4. Moreover our presence here could be an embarrassment to you in
discussions which inevitably will precede recognition of the new
regime, and might be utilised as a means of pressure on you. Such
recognition will of course have to be followed by the accrediting
of Ambassador with all the usual formalities, request for
5. Another reason for recall is that little can be done here in
Nanking which is already virtually a backwater. No important
Communist personality is here except for Liu Po Cheng, the Mayor,
who declines to have any contact with any of us. Otherwise, there
are only junior officials and everything has apparently to be
referred to Peking. We are not yet allowed to move outside the
city. We hope shortly to be allowed to visit Shanghai but I see no
hope of being allowed to visit, say, Peking to establish direct
contact with the present centre of events.
6. Despite a series of informal approaches, local authorities have
done nothing to grant normal diplomatic privileges, e.g.
communication with you in cypher and by bag etc. They have
declined to license more than a proportion of our cars and refused
all licences to cars of service attaches. There are disturbing
signs that they may intend to refuse diplomatic privileges until
recognition is withdrawn from the Nationalist Government despite
the fact that they have no Government which we could recognise.
Actually when the Nationalist Government leaves Canton and our
representatives do not go with it, it will virtually end 'de
facto' recognition. End of De jure recognition is a matter to be
decided presently by States after consultation and is, I imagine,
involved with the Status of China on U.N. Council etc. We are
trying to persuade them that it is premature to raise such
questions until there is a Communist Government established, which
is unlikely to be until October or later. Very shortly we will
have to press for decision regarding cyphers, etc.
7. Some of us have been making every effort to open relations with
the Communists but most have been fruitless for the Communists
refuse to meet us. There is no [Ministry of Foreign Affairs] 
here but only a Bureau, for dealing with foreign nationals,
staffed by junior officials. Our contacts with it friendly but
show no signs of developing beyond purely semi-official basis. I
have had informal talks with friend and ex-official now in
Communist employment. The Secretary, on basis former friendship,
of fluent knowledge of Chinese, has established good relations
with the head of the Bureau. The United States Ambassador sees,
occasionally two or three ex pupils now on the Communist [ranks].
That is the sum total of our contacts after six weeks of effort.
When we can go to Shanghai we may do better.

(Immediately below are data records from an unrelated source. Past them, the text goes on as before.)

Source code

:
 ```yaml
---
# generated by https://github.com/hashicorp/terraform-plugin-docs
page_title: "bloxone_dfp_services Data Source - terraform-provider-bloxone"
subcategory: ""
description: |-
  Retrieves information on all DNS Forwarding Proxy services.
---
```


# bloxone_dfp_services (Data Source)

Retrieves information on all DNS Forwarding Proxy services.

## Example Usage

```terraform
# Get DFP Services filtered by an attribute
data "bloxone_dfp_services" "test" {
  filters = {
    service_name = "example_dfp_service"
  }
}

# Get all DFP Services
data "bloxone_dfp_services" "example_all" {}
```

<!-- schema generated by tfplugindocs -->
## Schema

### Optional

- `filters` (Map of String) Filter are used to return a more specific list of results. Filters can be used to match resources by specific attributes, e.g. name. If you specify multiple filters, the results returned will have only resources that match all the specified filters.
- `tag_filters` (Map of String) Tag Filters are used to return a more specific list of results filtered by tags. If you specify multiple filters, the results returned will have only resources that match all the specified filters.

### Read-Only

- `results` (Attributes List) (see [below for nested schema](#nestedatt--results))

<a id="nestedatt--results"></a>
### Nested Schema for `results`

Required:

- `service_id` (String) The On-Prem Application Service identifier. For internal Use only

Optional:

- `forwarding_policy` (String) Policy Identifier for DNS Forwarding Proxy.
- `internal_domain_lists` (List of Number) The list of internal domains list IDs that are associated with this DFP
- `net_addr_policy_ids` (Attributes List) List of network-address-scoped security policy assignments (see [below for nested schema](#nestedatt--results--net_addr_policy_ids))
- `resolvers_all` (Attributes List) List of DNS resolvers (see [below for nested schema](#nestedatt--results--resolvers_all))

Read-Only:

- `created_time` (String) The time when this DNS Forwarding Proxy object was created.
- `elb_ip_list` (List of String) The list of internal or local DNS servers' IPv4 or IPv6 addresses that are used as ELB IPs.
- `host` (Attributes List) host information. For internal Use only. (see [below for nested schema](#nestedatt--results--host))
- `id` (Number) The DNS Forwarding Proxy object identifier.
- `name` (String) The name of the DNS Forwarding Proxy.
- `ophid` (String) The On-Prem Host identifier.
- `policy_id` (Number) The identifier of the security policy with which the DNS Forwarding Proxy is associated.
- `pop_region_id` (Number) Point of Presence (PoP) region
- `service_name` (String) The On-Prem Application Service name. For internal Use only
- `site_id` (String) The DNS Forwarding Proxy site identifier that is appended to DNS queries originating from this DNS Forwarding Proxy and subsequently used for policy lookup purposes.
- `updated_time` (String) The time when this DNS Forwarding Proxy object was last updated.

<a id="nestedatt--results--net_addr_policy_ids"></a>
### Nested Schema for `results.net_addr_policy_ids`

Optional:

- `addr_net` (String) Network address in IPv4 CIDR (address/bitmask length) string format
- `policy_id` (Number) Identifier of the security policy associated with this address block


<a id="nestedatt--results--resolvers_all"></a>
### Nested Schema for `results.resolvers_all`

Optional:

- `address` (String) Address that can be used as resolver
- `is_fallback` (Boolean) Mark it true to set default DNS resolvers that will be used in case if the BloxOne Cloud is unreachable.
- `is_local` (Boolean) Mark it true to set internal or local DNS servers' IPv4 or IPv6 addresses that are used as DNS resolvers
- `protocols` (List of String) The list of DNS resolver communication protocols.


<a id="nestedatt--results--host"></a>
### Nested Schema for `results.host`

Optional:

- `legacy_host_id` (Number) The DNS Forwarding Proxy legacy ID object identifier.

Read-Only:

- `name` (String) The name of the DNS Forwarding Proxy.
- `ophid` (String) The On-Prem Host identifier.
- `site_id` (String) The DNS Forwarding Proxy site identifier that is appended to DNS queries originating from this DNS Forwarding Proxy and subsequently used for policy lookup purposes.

8. Report in paragraphs 6 and 7 is not encouraging but I do not
give up hope or intend to relax my own efforts or my influence on
others to exert theirs. But your telegram suggests, that from
Canberra things seem much easier than they are in Nanking where,
at the moment, they are not encouraging. I am not depressed yet
but it is disappointing to feel that you think we are exhibiting
neglect and showing lack of realism, effort and initiative.